The ground is like this place, but in a dim and shadowy way, and the meetings there more violent. There, I was drifting and purposeless. I was lost. I met people; we traveled together or merely near to each other for a time, then parted ways. I think that happened again recently—I remember rain, train stations, the mountains, the fields… and the mists, so akin to these clouds—but that belongs to another time and place. The here-and-now is for contemplation.

It strikes me as bizarrely ironic that here, I’m moving in a straight line. It’s not ironic that my thoughts would be straight. They’re naturally clear in this realm of abstraction. The path that my mind follows may seem random to some random observer, but to me it is the most pointed route traceable. Avoid the storms and downdrafts of doubt. Ride over the turbulence of confusion. That’s a straight line, straighter than geometry could tell.

(I failed geometry. The teacher said that I wasn’t trying. I’m not sure I cared.) The irony is that this clarity, this straightness ultimately comes from down there. It comes from the world where I must fight with all other humans for thinking and breathing space. Without the complications of religion and politics and death, what would I be doing now? I wouldn’t be flying. I wouldn’t be thinking in freedom, my ears deafened by the silence of the sun, my eyes blinded by the brilliance of the clouds. I would be drifting away from my classmates and professor at school, or my coworkers and boss at some wage job. I would be failing. I forget the formulae for life. Mankind lives and dies by forgetting, especially the things that matter most.
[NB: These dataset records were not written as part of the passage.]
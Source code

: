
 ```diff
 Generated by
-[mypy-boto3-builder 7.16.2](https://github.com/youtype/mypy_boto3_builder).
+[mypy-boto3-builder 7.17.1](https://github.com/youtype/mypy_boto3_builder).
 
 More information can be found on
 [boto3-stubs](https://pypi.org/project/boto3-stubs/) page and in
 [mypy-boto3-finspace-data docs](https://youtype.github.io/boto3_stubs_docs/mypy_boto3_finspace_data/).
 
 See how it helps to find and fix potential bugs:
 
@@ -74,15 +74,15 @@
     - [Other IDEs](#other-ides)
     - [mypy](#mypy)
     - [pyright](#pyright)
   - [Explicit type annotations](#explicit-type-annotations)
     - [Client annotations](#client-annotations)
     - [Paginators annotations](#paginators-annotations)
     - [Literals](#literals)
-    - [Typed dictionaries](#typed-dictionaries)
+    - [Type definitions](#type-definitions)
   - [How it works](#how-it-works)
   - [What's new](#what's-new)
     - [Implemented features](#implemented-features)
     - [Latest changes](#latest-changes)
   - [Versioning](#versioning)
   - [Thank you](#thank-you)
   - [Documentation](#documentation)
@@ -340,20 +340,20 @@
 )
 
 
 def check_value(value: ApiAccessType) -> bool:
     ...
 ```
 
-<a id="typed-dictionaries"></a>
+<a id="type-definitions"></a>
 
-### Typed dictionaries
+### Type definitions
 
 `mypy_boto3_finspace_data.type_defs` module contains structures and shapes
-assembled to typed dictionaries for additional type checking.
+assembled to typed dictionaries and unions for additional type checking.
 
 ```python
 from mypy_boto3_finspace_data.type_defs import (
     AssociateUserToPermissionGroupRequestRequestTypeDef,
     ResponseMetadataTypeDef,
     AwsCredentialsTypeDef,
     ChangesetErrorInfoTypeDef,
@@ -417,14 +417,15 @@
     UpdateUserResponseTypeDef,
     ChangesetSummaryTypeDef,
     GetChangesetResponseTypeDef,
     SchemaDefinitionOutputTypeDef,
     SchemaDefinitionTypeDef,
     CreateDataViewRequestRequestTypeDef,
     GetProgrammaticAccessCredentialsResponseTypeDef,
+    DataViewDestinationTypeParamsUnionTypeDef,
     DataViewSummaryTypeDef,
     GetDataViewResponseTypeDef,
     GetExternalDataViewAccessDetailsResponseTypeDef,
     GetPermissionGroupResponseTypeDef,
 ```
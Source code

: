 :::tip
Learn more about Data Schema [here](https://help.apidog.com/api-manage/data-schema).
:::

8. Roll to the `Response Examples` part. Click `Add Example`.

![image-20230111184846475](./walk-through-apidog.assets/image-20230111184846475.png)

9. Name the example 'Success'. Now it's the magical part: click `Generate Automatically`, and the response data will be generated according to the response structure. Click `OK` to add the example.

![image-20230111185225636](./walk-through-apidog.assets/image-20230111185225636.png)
I know that I will forget all of this. The beautiful light, the streaming wind, the sheer freedom of flight. Even now, someone is giving me the thumbs-up, signaling the imminence of our return to the ground. Down there I’ll fight the enemy, and the hard landscape, and myself. I’ll find a piece of music on some database; a piece that almost brings back this happy feeling. I’ll have a friend download it and burn it onto a CD. I’ll listen to it endlessly, trying to recapture… the spirit of flight itself, I suppose. Trying to resolve, or at least ease, the human conflict within with a taste—just a taste—of Heaven.

‘Only when the clouds go to sleep can we be seen in the sky. We are fearful and isolated.’
And, God knows, I do not want to be an angel.

-

The bay door opens, and I fall to Earth.

Note: I have taken the liberty of translating and incorporating lyrics from Rammstein’s “Engel”; appearing in italics.